___ Records supplied ___

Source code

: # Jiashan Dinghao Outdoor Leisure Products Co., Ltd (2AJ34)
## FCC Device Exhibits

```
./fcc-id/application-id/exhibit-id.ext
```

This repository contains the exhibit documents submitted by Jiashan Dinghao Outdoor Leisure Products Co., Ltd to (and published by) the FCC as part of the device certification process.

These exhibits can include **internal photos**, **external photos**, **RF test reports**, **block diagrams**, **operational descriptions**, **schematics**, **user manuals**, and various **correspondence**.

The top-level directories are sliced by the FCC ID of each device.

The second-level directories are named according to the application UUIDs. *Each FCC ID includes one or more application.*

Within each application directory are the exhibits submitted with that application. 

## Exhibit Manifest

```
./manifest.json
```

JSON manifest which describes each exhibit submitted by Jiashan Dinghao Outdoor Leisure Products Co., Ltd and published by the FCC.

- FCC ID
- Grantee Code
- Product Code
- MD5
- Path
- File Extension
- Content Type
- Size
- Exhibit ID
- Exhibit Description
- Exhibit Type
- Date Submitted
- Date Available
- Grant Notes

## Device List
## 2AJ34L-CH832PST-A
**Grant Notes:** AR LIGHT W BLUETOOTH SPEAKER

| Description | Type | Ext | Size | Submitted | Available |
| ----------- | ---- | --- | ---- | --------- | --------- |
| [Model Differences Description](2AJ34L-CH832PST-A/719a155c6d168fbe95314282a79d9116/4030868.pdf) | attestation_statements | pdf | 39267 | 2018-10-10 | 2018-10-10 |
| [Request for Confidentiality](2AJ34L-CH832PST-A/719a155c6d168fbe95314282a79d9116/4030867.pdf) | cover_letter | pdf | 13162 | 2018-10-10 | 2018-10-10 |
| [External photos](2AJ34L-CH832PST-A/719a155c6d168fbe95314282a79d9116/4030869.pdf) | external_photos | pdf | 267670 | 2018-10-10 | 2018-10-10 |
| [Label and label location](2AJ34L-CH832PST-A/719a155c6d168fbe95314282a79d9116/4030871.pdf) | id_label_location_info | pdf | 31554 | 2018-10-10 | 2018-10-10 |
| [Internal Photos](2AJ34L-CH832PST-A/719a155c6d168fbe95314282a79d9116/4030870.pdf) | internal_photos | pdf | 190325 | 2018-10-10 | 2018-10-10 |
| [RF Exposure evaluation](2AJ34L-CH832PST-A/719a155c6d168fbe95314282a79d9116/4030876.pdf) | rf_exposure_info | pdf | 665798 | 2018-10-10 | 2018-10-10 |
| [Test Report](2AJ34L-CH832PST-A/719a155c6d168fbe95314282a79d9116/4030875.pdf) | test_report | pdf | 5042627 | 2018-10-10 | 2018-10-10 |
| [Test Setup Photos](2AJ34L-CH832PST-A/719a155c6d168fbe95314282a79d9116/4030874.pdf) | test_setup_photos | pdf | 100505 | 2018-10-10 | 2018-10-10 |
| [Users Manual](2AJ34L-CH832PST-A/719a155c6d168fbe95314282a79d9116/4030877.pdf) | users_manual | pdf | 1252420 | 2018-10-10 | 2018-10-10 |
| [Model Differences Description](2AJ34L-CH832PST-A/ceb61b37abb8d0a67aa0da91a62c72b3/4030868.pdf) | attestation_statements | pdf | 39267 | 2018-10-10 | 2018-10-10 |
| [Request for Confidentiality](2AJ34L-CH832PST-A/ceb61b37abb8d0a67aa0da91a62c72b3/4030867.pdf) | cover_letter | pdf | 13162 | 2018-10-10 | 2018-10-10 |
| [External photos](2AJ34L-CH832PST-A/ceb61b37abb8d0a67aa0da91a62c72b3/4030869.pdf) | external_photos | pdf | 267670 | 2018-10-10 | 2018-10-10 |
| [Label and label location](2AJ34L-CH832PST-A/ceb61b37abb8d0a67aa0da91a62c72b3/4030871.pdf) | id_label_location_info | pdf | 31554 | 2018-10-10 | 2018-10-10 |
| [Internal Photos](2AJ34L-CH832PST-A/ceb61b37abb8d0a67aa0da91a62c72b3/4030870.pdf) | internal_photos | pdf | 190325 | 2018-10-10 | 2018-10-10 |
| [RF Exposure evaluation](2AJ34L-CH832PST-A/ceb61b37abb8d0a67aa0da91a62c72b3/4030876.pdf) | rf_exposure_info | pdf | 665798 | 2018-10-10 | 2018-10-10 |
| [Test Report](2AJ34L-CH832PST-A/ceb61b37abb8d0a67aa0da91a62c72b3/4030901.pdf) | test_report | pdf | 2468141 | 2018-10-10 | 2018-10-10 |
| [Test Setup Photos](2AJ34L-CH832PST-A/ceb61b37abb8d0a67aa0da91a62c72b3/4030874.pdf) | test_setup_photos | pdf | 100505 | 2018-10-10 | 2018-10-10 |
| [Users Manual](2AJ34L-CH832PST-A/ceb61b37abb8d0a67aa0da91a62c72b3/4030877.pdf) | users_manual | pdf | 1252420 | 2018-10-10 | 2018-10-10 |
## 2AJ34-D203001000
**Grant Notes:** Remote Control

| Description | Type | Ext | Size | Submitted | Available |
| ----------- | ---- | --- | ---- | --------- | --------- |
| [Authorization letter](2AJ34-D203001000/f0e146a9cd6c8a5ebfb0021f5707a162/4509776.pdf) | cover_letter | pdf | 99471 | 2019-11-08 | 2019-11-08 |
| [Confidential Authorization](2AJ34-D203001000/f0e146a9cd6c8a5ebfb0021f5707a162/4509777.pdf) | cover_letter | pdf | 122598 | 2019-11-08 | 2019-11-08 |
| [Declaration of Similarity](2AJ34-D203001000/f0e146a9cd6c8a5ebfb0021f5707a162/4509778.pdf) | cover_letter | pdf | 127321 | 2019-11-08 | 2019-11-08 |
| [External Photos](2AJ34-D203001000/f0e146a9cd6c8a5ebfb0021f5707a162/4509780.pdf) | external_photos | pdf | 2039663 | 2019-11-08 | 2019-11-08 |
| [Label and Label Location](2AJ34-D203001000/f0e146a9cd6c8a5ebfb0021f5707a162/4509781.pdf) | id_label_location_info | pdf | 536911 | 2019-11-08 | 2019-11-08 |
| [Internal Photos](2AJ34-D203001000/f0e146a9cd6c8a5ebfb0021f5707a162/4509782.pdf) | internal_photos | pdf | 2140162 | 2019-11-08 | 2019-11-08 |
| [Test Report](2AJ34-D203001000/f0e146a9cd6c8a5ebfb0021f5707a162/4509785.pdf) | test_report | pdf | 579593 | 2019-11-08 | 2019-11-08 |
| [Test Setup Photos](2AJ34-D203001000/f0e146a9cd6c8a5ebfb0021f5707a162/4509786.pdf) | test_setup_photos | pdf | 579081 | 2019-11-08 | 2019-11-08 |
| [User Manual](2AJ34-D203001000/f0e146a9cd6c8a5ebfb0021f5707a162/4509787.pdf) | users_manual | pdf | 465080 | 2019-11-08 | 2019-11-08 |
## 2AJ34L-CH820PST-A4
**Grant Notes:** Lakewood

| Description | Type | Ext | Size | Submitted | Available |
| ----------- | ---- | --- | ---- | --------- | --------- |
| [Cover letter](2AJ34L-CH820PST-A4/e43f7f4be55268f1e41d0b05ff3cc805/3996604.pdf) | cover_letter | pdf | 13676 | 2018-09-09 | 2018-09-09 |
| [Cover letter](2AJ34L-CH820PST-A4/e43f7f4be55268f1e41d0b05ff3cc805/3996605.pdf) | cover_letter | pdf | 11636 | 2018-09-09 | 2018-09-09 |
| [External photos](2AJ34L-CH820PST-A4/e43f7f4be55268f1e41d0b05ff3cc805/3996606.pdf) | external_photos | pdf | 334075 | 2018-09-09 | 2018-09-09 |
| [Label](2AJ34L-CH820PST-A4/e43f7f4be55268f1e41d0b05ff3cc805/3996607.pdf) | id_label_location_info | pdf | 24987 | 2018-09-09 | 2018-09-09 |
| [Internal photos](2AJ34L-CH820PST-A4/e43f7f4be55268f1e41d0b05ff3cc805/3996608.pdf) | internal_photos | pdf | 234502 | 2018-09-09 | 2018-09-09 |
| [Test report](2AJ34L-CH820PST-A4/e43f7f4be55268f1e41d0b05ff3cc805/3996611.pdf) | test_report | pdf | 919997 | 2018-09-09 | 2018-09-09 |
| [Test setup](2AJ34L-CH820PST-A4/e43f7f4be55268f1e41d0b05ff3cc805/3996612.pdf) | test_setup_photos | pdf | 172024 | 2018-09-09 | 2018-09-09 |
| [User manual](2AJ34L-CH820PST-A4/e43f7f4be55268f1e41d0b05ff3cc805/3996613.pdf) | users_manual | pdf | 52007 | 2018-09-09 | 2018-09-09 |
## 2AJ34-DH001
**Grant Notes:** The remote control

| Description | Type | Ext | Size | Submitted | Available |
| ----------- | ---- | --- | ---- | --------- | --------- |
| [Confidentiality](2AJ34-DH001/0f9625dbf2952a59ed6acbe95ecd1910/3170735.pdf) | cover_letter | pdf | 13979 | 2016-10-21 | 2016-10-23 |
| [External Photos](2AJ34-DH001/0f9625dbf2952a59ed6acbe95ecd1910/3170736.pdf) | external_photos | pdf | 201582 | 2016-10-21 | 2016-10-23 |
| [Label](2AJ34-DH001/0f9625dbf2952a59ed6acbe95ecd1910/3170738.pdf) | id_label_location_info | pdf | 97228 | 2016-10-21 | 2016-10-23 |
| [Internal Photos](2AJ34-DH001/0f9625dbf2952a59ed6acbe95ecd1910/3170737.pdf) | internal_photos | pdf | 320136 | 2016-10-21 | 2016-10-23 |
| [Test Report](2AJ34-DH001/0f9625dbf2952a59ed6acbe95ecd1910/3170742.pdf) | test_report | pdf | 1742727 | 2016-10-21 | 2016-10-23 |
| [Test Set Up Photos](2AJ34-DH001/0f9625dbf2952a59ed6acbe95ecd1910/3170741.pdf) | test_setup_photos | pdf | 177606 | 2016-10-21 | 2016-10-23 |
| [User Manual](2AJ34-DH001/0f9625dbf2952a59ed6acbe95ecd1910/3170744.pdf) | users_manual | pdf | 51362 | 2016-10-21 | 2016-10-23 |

___
___ Records supplied ___

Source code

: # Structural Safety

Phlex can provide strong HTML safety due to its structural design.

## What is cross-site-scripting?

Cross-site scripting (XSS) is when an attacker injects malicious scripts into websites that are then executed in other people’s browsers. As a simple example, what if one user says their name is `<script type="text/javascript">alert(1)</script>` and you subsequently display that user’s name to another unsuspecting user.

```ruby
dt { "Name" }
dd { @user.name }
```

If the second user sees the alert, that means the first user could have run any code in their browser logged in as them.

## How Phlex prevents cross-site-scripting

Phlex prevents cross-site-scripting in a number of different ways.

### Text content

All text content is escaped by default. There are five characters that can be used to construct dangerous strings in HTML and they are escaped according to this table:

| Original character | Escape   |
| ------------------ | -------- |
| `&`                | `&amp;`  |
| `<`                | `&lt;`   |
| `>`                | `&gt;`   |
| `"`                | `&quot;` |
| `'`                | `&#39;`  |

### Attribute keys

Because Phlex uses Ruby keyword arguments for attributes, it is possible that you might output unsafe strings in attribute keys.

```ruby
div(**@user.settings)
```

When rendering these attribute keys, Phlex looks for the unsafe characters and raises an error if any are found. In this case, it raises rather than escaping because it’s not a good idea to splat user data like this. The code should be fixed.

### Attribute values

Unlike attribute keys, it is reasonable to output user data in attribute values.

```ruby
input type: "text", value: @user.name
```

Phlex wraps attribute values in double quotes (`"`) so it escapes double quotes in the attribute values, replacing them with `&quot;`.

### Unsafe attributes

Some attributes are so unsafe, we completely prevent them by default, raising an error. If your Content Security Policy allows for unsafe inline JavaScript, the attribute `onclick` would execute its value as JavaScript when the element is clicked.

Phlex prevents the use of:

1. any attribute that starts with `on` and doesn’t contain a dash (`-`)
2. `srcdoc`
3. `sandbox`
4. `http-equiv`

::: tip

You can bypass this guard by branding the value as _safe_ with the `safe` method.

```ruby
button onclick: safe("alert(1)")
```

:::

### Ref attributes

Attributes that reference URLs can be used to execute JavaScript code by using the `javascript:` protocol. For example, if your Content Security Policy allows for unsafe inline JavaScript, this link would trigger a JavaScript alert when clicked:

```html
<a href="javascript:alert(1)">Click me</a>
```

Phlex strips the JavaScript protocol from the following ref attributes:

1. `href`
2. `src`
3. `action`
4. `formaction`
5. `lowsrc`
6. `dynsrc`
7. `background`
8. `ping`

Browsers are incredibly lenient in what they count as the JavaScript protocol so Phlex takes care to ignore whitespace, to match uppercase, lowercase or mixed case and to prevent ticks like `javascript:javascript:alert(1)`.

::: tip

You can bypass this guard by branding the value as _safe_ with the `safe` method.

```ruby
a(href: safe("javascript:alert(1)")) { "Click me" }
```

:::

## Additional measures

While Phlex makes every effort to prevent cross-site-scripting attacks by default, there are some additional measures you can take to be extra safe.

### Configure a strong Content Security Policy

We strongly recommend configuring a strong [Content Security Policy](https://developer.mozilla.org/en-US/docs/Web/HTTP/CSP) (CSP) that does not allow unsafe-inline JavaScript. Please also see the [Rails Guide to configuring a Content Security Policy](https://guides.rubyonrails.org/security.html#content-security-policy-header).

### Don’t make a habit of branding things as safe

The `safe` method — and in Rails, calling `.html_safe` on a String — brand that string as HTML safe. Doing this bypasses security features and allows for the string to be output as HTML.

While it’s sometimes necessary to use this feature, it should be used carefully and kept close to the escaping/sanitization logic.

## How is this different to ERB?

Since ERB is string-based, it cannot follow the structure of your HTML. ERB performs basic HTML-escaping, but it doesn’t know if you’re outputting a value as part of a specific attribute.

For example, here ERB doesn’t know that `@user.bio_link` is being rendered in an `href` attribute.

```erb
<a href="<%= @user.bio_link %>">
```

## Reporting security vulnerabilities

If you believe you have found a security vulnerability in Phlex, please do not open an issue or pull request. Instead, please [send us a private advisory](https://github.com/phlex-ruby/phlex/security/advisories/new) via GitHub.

___
___ Records supplied ___

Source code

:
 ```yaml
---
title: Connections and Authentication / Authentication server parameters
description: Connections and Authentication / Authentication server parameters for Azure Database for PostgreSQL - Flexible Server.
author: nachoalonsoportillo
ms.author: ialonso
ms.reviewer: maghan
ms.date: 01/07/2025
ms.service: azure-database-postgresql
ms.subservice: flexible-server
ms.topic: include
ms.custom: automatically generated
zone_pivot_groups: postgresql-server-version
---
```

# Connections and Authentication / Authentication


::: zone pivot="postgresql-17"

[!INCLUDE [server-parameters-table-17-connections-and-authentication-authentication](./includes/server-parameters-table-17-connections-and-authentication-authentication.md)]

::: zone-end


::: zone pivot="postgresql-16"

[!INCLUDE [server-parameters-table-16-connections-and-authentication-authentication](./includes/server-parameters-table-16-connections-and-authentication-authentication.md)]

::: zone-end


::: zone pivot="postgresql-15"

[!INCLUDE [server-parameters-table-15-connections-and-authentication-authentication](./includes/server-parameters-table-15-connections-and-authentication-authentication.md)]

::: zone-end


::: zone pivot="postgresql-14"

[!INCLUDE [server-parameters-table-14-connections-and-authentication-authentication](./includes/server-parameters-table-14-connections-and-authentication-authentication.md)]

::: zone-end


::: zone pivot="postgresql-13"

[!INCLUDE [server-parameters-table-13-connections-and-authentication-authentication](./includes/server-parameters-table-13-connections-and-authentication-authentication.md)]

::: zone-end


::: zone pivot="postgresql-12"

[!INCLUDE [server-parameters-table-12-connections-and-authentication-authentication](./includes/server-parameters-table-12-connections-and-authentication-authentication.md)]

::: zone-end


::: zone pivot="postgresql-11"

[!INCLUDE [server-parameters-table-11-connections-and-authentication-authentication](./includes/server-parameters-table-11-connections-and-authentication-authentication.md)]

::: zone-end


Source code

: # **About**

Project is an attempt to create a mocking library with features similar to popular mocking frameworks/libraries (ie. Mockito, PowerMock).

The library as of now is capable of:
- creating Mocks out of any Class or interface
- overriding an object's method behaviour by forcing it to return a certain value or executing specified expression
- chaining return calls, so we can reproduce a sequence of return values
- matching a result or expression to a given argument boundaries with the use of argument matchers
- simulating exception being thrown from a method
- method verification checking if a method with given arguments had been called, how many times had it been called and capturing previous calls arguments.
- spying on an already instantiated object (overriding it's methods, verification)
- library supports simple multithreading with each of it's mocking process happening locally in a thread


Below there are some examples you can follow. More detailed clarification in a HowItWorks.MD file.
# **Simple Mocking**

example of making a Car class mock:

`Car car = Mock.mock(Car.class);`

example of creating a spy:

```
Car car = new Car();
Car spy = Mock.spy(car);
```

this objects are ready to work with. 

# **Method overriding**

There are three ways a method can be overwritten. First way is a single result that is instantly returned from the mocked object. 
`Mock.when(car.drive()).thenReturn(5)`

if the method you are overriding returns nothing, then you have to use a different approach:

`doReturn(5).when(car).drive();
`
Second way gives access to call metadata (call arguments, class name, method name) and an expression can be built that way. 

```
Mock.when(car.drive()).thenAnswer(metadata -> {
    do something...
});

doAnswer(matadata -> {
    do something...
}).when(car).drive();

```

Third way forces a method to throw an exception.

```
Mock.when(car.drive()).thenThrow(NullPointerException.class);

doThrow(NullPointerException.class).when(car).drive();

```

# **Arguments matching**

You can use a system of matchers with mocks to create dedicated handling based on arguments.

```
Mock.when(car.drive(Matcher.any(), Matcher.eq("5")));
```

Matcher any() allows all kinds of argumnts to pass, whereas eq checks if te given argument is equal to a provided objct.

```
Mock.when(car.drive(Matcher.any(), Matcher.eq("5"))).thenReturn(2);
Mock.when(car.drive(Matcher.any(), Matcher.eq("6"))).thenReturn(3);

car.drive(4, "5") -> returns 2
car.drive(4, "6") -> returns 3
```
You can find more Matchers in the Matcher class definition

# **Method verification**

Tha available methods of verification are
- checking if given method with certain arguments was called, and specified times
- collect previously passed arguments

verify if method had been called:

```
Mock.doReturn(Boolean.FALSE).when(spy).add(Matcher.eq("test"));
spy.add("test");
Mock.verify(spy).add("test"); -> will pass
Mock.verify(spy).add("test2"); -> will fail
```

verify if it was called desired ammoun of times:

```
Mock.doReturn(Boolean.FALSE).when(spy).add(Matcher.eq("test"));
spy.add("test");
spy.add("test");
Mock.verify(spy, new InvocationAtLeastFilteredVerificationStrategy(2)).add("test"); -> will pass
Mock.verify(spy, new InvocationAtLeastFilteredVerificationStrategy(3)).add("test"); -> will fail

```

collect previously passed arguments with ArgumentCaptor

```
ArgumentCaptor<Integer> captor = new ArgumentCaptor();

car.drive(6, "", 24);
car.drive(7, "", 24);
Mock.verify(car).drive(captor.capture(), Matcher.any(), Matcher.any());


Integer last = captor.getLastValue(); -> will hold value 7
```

___

Description of the task: Your task is to collect every line above that contains the word "prevents".

Task output:
## How Phlex prevents cross-site-scripting
Phlex prevents cross-site-scripting in a number of different ways.
Phlex prevents the use of:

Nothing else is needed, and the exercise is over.